Coronavirus the "new normal", more attention needed for 'regular' healthcare: LCPS chair
The coronavirus will be in the Netherlands for a long time yet, which means that hospitals and GPs have to resume other care, Ernst Kuipers, chairman of the national coordination center for patient distribution LCPS and of the board of Erasmus MC in Rotterdam, said to Nieuwsuur. "This is the new normal. The Covid epidemic is far from over .We need to prepare to receive other patients in full again," he said.
According to Kuipers, the Covid-19 outbreak has taken 'regular' healthcare hostage. "General practices pay a lot of attention to Covid-19, which makes regular patient care less possible. The same applies in hospitals, for example during office hours," he said. "Some care can wait a long time, although it may be annoying. But there are also many conditions, such as cardiovascular disease, oncological surgery or chemo therapy for cancer, where that is not possible.
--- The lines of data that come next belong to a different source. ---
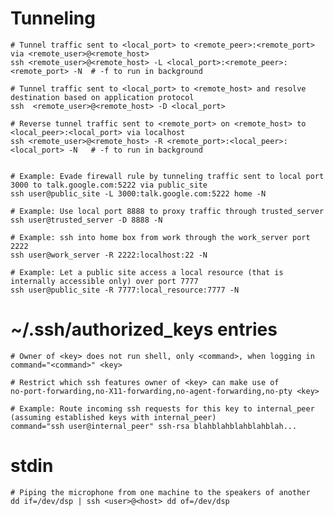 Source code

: # Tunneling

    # Tunnel traffic sent to <local_port> to <remote_peer>:<remote_port> via <remote_user>@<remote_host>
    ssh <remote_user>@<remote_host> -L <local_port>:<remote_peer>:<remote_port> -N  # -f to run in background

    # Tunnel traffic sent to <local_port> to <remote_host> and resolve destination based on application protocol
    ssh  <remote_user>@<remote_host> -D <local_port>
    
    # Reverse tunnel traffic sent to <remote_port> on <remote_host> to <local_peer>:<local_port> via localhost
    ssh <remote_user>@<remote_host> -R <remote_port>:<local_peer>:<local_port> -N   # -f to run in background


    # Example: Evade firewall rule by tunneling traffic sent to local port 3000 to talk.google.com:5222 via public_site
    ssh user@public_site -L 3000:talk.google.com:5222 home -N

    # Example: Use local port 8888 to proxy traffic through trusted_server
    ssh user@trusted_server -D 8888 -N

    # Example: ssh into home box from work through the work_server port 2222
    ssh user@work_server -R 2222:localhost:22 -N

    # Example: Let a public site access a local resource (that is internally accessible only) over port 7777
    ssh user@public_site -R 7777:local_resource:7777 -N

# ~/.ssh/authorized_keys entries

    # Owner of <key> does not run shell, only <command>, when logging in
    command="<command>" <key>

    # Restrict which ssh features owner of <key> can make use of
    no-port-forwarding,no-X11-forwarding,no-agent-forwarding,no-pty <key>

    # Example: Route incoming ssh requests for this key to internal_peer (assuming established keys with internal_peer)
    command="ssh user@internal_peer" ssh-rsa blahblahblahblahblah...

# stdin

    # Piping the microphone from one machine to the speakers of another
    dd if=/dev/dsp | ssh <user>@<host> dd of=/dev/dsp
You may be able to postpone those treatments for one or two weeks, but after that you get a worsening of the disease and need more intensive treatments."
The fact that a lot of the ordinary healthcare is not happening, is not only because care providers have their hands full with the coronavirus epidemic. "Demand has also fallen sharply, strangely enough," Kuipers said. Emergency rooms throughout the Netherlands previously also noted that it has seen a sharp decrease in its regular visitors like appendicitis patients or people with chest pains. "It may be that patients are afraid of being infected with corona in the hospital. The chance is extremely small, hospitals have taken very adequate measures against this."
People may also think that hospitals and doctors have no room for treatments other than Covid-19 cases. "That is not the case. At the moment we actually have sufficient capacity in almost all hospitals to care for other patients. Hence the appeal to pick up this care again in general practices as well as in hospitals," he said. The Dutch Healthcare Authority, the LCPS, and the Federation of Medical Specialists are currently looking into which non-corona treatments can be resumed where and when.
While hospitals can handle some non-corona treatments, it doesn't mean that quiet has returned, Kuipers said. "The increase in the number of occupied ICU beds is leveling off, but we are still running at more than 160 percent of normal capacity. It is continuous improvisation," he said. Before all regular care can be resumed, the number of Covid-19 patients in intensive care has to drop from the current around 1,400 to below a thousand, he said.